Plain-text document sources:

====================

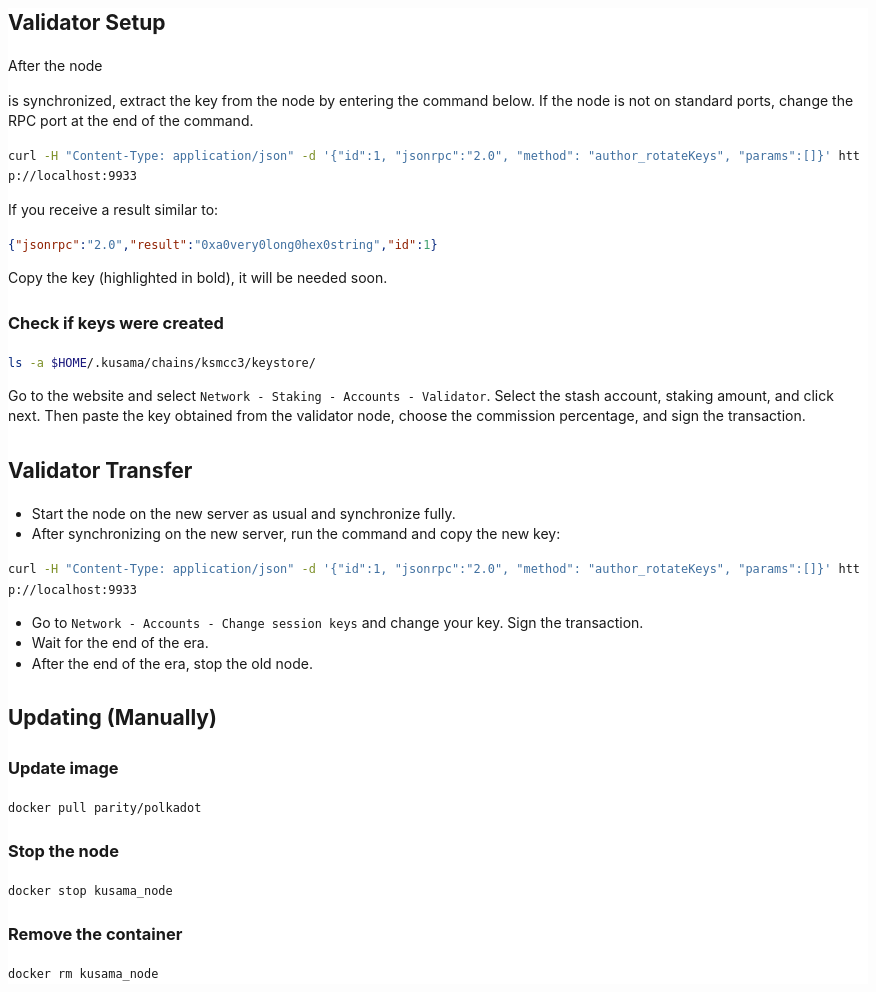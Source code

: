 
## Validator Setup

After the node

 is synchronized, extract the key from the node by entering the command below. If the node is not on standard ports, change the RPC port at the end of the command.
```bash
curl -H "Content-Type: application/json" -d '{"id":1, "jsonrpc":"2.0", "method": "author_rotateKeys", "params":[]}' http://localhost:9933
```

If you receive a result similar to:
```json
{"jsonrpc":"2.0","result":"0xa0very0long0hex0string","id":1}
```
Copy the key (highlighted in bold), it will be needed soon.

### Check if keys were created
```bash
ls -a $HOME/.kusama/chains/ksmcc3/keystore/
```

Go to the website and select `Network - Staking - Accounts - Validator`. Select the stash account, staking amount, and click next. Then paste the key obtained from the validator node, choose the commission percentage, and sign the transaction.

## Validator Transfer

- Start the node on the new server as usual and synchronize fully.
- After synchronizing on the new server, run the command and copy the new key:
```bash
curl -H "Content-Type: application/json" -d '{"id":1, "jsonrpc":"2.0", "method": "author_rotateKeys", "params":[]}' http://localhost:9933
```
- Go to `Network - Accounts - Change session keys` and change your key. Sign the transaction.
- Wait for the end of the era.
- After the end of the era, stop the old node.

## Updating (Manually)

### Update image
```bash
docker pull parity/polkadot
```

### Stop the node
```bash
docker stop kusama_node
```

### Remove the container
```bash
docker rm kusama_node
```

====================

Problem to solve:
Take the line with "- Wait for the end of the era." and every line after it in the data, and please reproduce them exactly, leaving out all other lines.

Written answer:
- Wait for the end of the era.
- After the end of the era, stop the old node.

## Updating (Manually)

### Update image
```bash
docker pull parity/polkadot
```

### Stop the node
```bash
docker stop kusama_node
```

### Remove the container
```bash
docker rm kusama_node
```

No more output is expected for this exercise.